- _Task requirements_: The only thing to send back is the number of lines below that hold the string "moto".

- _Data_:

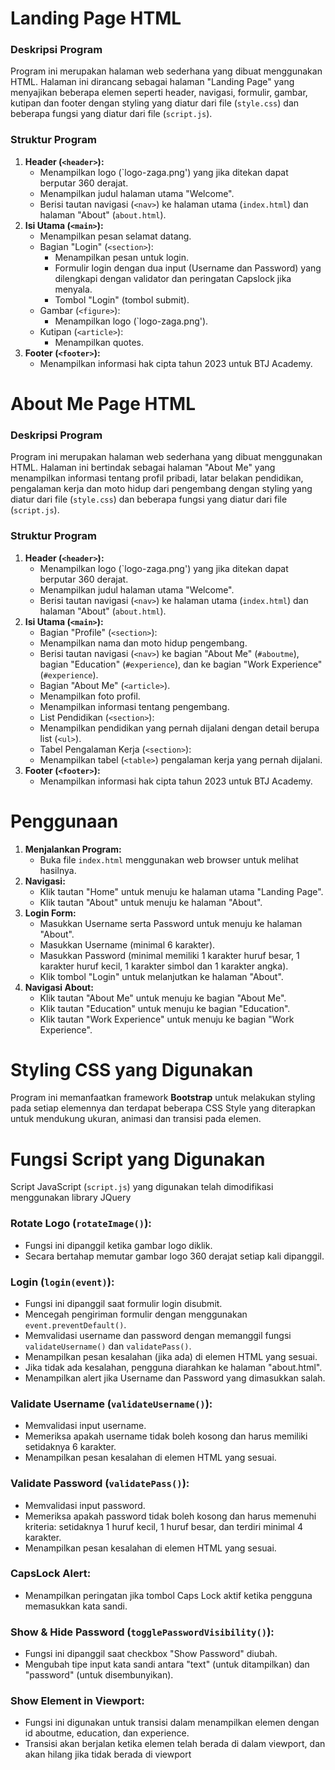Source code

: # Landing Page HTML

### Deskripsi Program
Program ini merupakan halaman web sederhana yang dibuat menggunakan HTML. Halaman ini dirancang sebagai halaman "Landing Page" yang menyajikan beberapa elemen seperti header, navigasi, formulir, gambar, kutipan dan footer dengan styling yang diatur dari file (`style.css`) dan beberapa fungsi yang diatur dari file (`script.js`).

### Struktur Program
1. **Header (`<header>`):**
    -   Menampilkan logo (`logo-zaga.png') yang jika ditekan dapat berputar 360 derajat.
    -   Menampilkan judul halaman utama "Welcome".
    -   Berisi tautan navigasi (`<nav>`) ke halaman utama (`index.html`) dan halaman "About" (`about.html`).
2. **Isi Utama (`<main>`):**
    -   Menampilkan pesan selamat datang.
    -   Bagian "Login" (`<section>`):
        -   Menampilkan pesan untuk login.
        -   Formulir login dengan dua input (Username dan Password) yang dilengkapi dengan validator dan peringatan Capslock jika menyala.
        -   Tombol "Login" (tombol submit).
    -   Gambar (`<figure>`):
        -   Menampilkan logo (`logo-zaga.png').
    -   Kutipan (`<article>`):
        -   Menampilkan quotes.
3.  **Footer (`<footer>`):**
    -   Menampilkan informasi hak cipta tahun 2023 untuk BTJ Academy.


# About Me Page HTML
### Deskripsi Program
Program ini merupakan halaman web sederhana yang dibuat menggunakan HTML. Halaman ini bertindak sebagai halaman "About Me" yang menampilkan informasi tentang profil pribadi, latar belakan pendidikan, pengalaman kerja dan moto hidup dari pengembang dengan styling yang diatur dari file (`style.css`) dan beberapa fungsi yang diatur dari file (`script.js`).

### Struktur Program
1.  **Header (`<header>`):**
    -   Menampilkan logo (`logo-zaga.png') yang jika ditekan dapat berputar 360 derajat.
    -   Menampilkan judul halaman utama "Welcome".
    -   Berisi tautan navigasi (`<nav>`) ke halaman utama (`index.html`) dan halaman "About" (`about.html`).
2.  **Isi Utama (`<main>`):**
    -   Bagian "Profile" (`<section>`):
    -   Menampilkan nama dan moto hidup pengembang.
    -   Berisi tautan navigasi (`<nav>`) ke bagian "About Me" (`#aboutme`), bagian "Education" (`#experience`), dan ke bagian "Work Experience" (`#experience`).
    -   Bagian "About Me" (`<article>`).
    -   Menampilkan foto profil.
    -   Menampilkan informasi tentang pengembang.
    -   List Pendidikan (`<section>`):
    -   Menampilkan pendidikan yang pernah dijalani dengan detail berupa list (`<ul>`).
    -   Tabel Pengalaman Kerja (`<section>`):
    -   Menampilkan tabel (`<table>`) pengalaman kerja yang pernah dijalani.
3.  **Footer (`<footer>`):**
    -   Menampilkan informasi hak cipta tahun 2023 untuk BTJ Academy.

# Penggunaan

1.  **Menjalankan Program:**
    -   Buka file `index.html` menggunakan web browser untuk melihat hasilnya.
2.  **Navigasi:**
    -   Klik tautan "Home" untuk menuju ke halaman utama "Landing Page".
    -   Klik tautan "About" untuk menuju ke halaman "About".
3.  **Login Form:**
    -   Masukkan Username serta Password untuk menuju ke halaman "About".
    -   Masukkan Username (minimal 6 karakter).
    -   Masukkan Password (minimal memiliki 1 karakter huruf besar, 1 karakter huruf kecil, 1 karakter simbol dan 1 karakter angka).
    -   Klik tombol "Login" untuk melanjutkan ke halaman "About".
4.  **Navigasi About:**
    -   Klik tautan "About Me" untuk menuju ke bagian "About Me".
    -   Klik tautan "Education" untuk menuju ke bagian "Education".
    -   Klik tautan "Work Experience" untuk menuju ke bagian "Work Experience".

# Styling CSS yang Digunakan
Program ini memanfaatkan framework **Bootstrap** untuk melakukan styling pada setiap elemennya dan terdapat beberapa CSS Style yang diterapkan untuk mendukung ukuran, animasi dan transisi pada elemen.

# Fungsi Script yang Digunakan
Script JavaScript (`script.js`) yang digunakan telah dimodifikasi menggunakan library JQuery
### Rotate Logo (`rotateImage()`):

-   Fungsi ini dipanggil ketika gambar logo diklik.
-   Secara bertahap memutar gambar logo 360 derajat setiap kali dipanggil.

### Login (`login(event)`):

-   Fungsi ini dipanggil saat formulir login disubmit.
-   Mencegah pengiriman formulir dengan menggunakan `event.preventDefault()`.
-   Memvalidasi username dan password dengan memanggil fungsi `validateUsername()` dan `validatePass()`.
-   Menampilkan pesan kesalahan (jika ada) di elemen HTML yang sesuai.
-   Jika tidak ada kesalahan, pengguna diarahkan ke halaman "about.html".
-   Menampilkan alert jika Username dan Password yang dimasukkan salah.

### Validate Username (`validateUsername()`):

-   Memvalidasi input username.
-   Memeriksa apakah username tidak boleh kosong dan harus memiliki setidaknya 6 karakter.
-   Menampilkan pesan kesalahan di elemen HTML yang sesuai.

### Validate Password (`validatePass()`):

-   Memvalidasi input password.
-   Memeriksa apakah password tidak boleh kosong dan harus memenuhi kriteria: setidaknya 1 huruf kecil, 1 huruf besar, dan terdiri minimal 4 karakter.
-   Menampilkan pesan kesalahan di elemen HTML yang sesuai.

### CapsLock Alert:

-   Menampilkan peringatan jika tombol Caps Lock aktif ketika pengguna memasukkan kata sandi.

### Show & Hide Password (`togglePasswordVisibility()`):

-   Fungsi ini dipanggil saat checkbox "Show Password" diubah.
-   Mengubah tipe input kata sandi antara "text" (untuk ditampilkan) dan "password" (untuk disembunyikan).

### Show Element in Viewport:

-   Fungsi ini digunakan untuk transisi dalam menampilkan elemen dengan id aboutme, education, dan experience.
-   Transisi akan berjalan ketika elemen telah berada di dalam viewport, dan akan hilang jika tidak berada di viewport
...
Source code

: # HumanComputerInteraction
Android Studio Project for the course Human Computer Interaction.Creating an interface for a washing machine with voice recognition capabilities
---
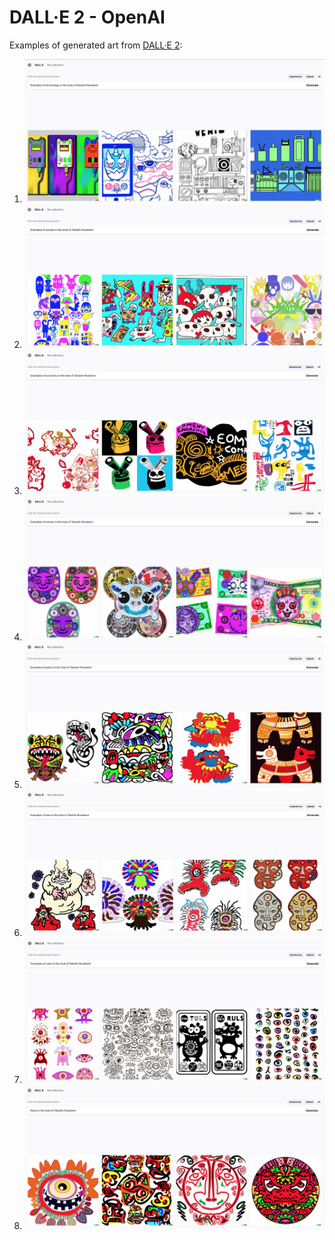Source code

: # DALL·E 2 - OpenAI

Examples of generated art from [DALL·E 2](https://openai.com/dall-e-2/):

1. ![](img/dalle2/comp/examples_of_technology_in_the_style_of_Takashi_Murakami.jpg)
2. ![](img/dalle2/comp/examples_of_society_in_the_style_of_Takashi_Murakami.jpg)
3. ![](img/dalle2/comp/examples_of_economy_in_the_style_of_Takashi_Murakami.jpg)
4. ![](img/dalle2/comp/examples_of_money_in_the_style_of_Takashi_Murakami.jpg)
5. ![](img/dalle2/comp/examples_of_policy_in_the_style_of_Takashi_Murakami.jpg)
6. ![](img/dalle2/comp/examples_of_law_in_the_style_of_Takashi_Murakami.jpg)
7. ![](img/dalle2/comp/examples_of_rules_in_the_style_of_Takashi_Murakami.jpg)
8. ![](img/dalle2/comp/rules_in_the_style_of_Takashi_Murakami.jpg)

- _Response to this exercise_: 2